Goal of the exercise:
Which lines of the data contain the string "True"? Copy every one of them.

Extracted records:
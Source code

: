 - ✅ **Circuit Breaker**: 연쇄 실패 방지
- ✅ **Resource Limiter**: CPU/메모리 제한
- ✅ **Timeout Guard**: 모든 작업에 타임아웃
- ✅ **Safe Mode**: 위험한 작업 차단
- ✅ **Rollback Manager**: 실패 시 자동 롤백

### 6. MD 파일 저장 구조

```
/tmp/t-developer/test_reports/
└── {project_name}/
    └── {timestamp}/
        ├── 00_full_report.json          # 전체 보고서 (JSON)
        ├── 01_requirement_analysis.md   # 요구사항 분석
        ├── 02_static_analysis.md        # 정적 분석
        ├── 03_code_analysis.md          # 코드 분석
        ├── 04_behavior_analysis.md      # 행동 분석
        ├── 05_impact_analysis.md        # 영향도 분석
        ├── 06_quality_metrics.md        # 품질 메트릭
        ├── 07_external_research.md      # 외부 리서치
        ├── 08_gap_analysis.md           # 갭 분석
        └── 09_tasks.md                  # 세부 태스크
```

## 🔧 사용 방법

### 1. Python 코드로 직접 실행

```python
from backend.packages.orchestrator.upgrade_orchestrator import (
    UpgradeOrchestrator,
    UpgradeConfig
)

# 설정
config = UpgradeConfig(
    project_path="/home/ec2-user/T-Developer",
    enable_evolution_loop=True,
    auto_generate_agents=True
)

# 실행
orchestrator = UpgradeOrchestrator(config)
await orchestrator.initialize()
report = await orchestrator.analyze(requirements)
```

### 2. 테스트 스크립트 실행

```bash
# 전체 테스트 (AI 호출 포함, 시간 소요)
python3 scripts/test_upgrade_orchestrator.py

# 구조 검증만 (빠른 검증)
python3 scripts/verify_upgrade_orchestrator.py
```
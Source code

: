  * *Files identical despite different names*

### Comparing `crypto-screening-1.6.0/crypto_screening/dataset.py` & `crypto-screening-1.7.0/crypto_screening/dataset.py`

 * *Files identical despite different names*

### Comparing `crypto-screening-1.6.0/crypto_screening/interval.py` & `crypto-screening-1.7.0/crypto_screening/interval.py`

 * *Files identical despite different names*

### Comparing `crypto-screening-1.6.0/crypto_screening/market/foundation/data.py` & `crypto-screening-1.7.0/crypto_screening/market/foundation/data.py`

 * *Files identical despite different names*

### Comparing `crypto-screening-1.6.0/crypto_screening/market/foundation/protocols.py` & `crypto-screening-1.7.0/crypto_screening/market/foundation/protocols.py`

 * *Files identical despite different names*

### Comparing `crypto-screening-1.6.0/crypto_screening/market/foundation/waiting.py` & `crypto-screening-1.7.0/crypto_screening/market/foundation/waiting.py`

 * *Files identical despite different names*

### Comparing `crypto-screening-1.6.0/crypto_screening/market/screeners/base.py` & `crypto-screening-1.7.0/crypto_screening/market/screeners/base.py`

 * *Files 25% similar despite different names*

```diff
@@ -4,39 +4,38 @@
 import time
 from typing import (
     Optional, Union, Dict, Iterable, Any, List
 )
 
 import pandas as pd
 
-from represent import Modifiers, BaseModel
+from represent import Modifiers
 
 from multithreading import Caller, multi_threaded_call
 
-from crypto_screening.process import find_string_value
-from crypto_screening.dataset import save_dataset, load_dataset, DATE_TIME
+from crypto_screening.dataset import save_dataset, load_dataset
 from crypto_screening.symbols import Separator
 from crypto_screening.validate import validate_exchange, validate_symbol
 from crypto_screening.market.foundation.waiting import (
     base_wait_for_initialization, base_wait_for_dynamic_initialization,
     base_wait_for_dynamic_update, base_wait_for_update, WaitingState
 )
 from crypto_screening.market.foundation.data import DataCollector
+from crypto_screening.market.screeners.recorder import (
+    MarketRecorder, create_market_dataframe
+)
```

Your response:
    enable_evolution_loop=True,
    auto_generate_agents=True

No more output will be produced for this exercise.